▶ [Exercise details]: Scan the records for the string "элементов" and copy every line that holds it.

Dataset records
★ ★ ★ ★ ★
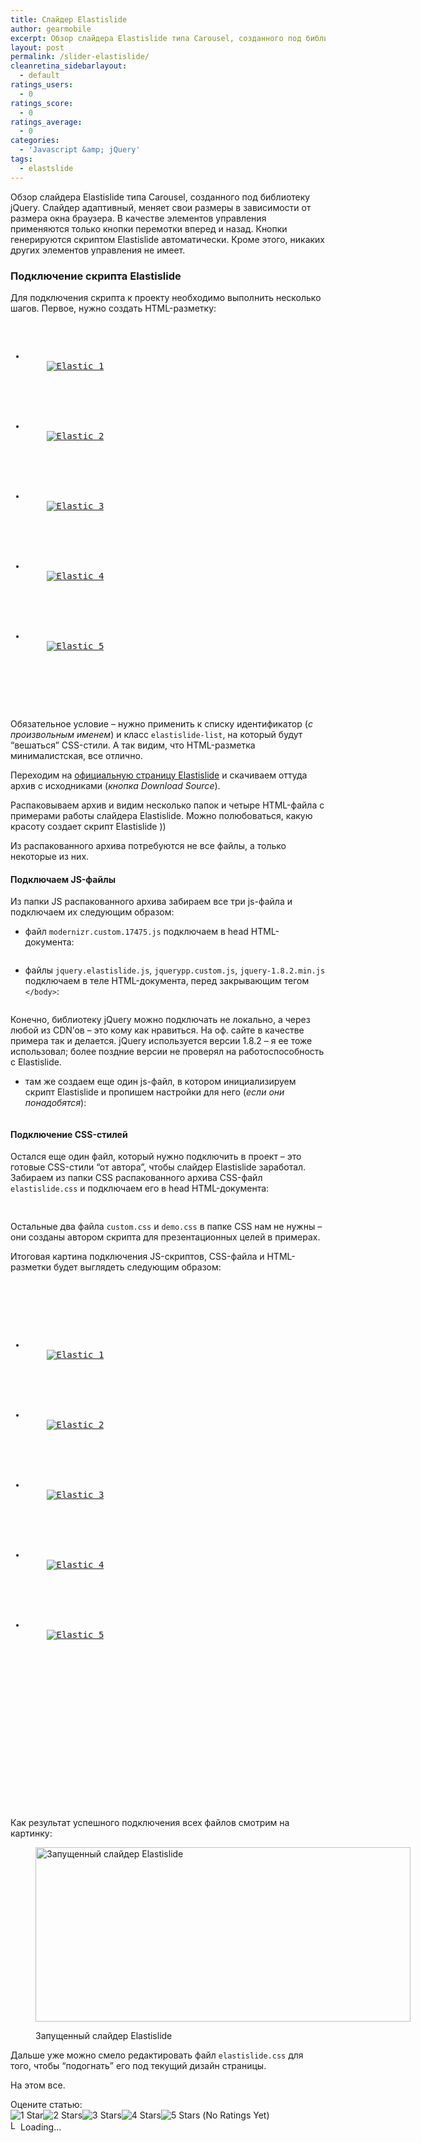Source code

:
 ```yaml
---
title: Слайдер Elastislide
author: gearmobile
excerpt: Обзор слайдера Elastislide типа Carousel, созданного под библиотеку jQuery. Слайдер адаптивный, меняет свои размеры в зависимости от размера окна браузера. В качестве элементов управления применяются только кнопки перемотки вперед и назад. Кнопки генерируются скриптом Elastislide автоматически. Кроме этого, никаких других элементов управления не имеет.
layout: post
permalink: /slider-elastislide/
cleanretina_sidebarlayout:
  - default
ratings_users:
  - 0
ratings_score:
  - 0
ratings_average:
  - 0
categories:
  - 'Javascript &amp; jQuery'
tags:
  - elastslide
---
```

Обзор слайдера Elastislide типа Carousel, созданного под библиотеку jQuery. Слайдер адаптивный, меняет свои размеры в зависимости от размера окна браузера. В качестве элементов управления применяются только кнопки перемотки вперед и назад. Кнопки генерируются скриптом Elastislide автоматически. Кроме этого, никаких других элементов управления не имеет.

### Подключение скрипта Elastislide

Для подключения скрипта к проекту необходимо выполнить несколько шагов. Первое, нужно создать HTML-разметку:

<pre><ul id="elastic" class="elastislide-list">
  <li>
    <a href="#"><img src="http://placehold.it/200x100" alt="Elastic 1" /></a>
  </li>
        
  
  <li>
    <a href="#"><img src="http://placehold.it/200x100" alt="Elastic 2" /></a>
  </li>
        
  
  <li>
    <a href="#"><img src="http://placehold.it/200x100" alt="Elastic 3" /></a>
  </li>
        
  
  <li>
    <a href="#"><img src="http://placehold.it/200x100" alt="Elastic 4" /></a>
  </li>
        
  
  <li>
    <a href="#"><img src="http://placehold.it/200x100" alt="Elastic 5" /></a>
  </li>
      
</ul>
  </pre>

Обязательное условие &#8211; нужно применить к списку идентификатор (*с произвольным именем*) и класс `elastislide-list`, на который будут &#8220;вешаться&#8221; CSS-стили. А так видим, что HTML-разметка минималистская, все отлично.

Переходим на [официальную страницу Elastislide][1] и скачиваем оттуда архив с исходниками (*кнопка Download Source*).

Распаковываем архив и видим несколько папок и четыре HTML-файла с примерами работы слайдера Elastislide. Можно полюбоваться, какую красоту создает скрипт Elastislide ))

Из распакованного архива потребуются не все файлы, а только некоторые из них.

#### Подключаем JS-файлы

Из папки JS распакованного архива забираем все три js-файла и подключаем их следующим образом:

  * файл `modernizr.custom.17475.js` подключаем в head HTML-документа:

<pre></pre>

  * файлы `jquery.elastislide.js`, `jquerypp.custom.js`, `jquery-1.8.2.min.js` подключаем в теле HTML-документа, перед закрывающим тегом `</body>`:

<pre></pre>

Конечно, библиотеку jQuery можно подключать не локально, а через любой из CDN&#8217;ов &#8211; это кому как нравиться. На оф. сайте в качестве примера так и делается. jQuery используется версии 1.8.2 &#8211; я ее тоже использовал; более поздние версии не проверял на работоспособность с Elastislide.

  * там же создаем еще один js-файл, в котором инициализируем скрипт Elastislide и пропишем настройки для него (*если они понадобятся*):

<pre></pre>

#### Подключение CSS-стилей

Остался еще один файл, который нужно подключить в проект &#8211; это готовые CSS-стили &#8220;от автора&#8221;, чтобы слайдер Elastislide заработал. Забираем из папки CSS распакованного архива CSS-файл `elastislide.css` и подключаем его в head HTML-документа:

<pre><link rel="stylesheet" type="text/css" href="css/elastislide.css" />
</pre>

Остальные два файла `custom.css` и `demo.css` в папке CSS нам не нужны &#8211; они созданы автором скрипта для презентационных целей в примерах.

Итоговая картина подключения JS-скриптов, CSS-файла и HTML-разметки будет выглядеть следующим образом:

<pre>

    

<ul id="elastic" class="elastislide-list">
  <li>
    <a href="#"><img src="http://placehold.it/200x100" alt="Elastic 1" /></a>
  </li>
        
  
  <li>
    <a href="#"><img src="http://placehold.it/200x100" alt="Elastic 2" /></a>
  </li>
        
  
  <li>
    <a href="#"><img src="http://placehold.it/200x100" alt="Elastic 3" /></a>
  </li>
        
  
  <li>
    <a href="#"><img src="http://placehold.it/200x100" alt="Elastic 4" /></a>
  </li>
        
  
  <li>
    <a href="#"><img src="http://placehold.it/200x100" alt="Elastic 5" /></a>
  </li>
      
</ul>

    
    
    

    

<!-- Кастомный скрипт для Elastislide -->
    

  
  </pre>

Как результат успешного подключения всех файлов смотрим на картинку:<figure id="attachment_1382" style="width: 600px;" class="wp-caption aligncenter">

[<img src="http://localhost:7788/third/wp-content/uploads/2014/06/elastislide_ready-slider-600x279.jpg" alt="Запущенный слайдер Elastislide" width="600" height="279" class="size-medium wp-image-1382" />][2]<figcaption class="wp-caption-text">Запущенный слайдер Elastislide</figcaption></figure> 

Дальше уже можно смело редактировать файл `elastislide.css` для того, чтобы &#8220;подогнать&#8221; его под текущий дизайн страницы.

На этом все.

Оцените статью:  
<span id="post-ratings-1379" class="post-ratings" data-nonce="533eb7e603"><img id="rating_1379_1" src="http://localhost:7788/third/wp-content/plugins/wp-postratings/images/stars_crystal/rating_off.gif" alt="1 Star" title="1 Star" onmouseover="current_rating(1379, 1, '1 Star');" onmouseout="ratings_off(0, 0, 0);" onclick="rate_post();" onkeypress="rate_post();" style="cursor: pointer; border: 0px;" /><img id="rating_1379_2" src="http://localhost:7788/third/wp-content/plugins/wp-postratings/images/stars_crystal/rating_off.gif" alt="2 Stars" title="2 Stars" onmouseover="current_rating(1379, 2, '2 Stars');" onmouseout="ratings_off(0, 0, 0);" onclick="rate_post();" onkeypress="rate_post();" style="cursor: pointer; border: 0px;" /><img id="rating_1379_3" src="http://localhost:7788/third/wp-content/plugins/wp-postratings/images/stars_crystal/rating_off.gif" alt="3 Stars" title="3 Stars" onmouseover="current_rating(1379, 3, '3 Stars');" onmouseout="ratings_off(0, 0, 0);" onclick="rate_post();" onkeypress="rate_post();" style="cursor: pointer; border: 0px;" /><img id="rating_1379_4" src="http://localhost:7788/third/wp-content/plugins/wp-postratings/images/stars_crystal/rating_off.gif" alt="4 Stars" title="4 Stars" onmouseover="current_rating(1379, 4, '4 Stars');" onmouseout="ratings_off(0, 0, 0);" onclick="rate_post();" onkeypress="rate_post();" style="cursor: pointer; border: 0px;" /><img id="rating_1379_5" src="http://localhost:7788/third/wp-content/plugins/wp-postratings/images/stars_crystal/rating_off.gif" alt="5 Stars" title="5 Stars" onmouseover="current_rating(1379, 5, '5 Stars');" onmouseout="ratings_off(0, 0, 0);" onclick="rate_post();" onkeypress="rate_post();" style="cursor: pointer; border: 0px;" /> (No Ratings Yet)<br /><span class="post-ratings-text" id="ratings_1379_text"></span></span><span id="post-ratings-1379-loading" class="post-ratings-loading"> <img src="http://localhost:7788/third/wp-content/plugins/wp-postratings/images/loading.gif" width="16" height="16" alt="Loading..." title="Loading..." class="post-ratings-image" />Loading...</span>

 [1]: http://tympanus.net/codrops/2011/09/12/elastislide-responsive-carousel/ "Elastslide"
 [2]: http://localhost:7788/third/wp-content/uploads/2014/06/elastislide_ready-slider.jpg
★ ★ ★ ★ ★
▶ [Result below]:
excerpt: Обзор слайдера Elastislide типа Carousel, созданного под библиотеку jQuery. Слайдер адаптивный, меняет свои размеры в зависимости от размера окна браузера. В качестве элементов управления применяются только кнопки перемотки вперед и назад. Кнопки генерируются скриптом Elastislide автоматически. Кроме этого, никаких других элементов управления не имеет.
Обзор слайдера Elastislide типа Carousel, созданного под библиотеку jQuery. Слайдер адаптивный, меняет свои размеры в зависимости от размера окна браузера. В качестве элементов управления применяются только кнопки перемотки вперед и назад. Кнопки генерируются скриптом Elastislide автоматически. Кроме этого, никаких других элементов управления не имеет.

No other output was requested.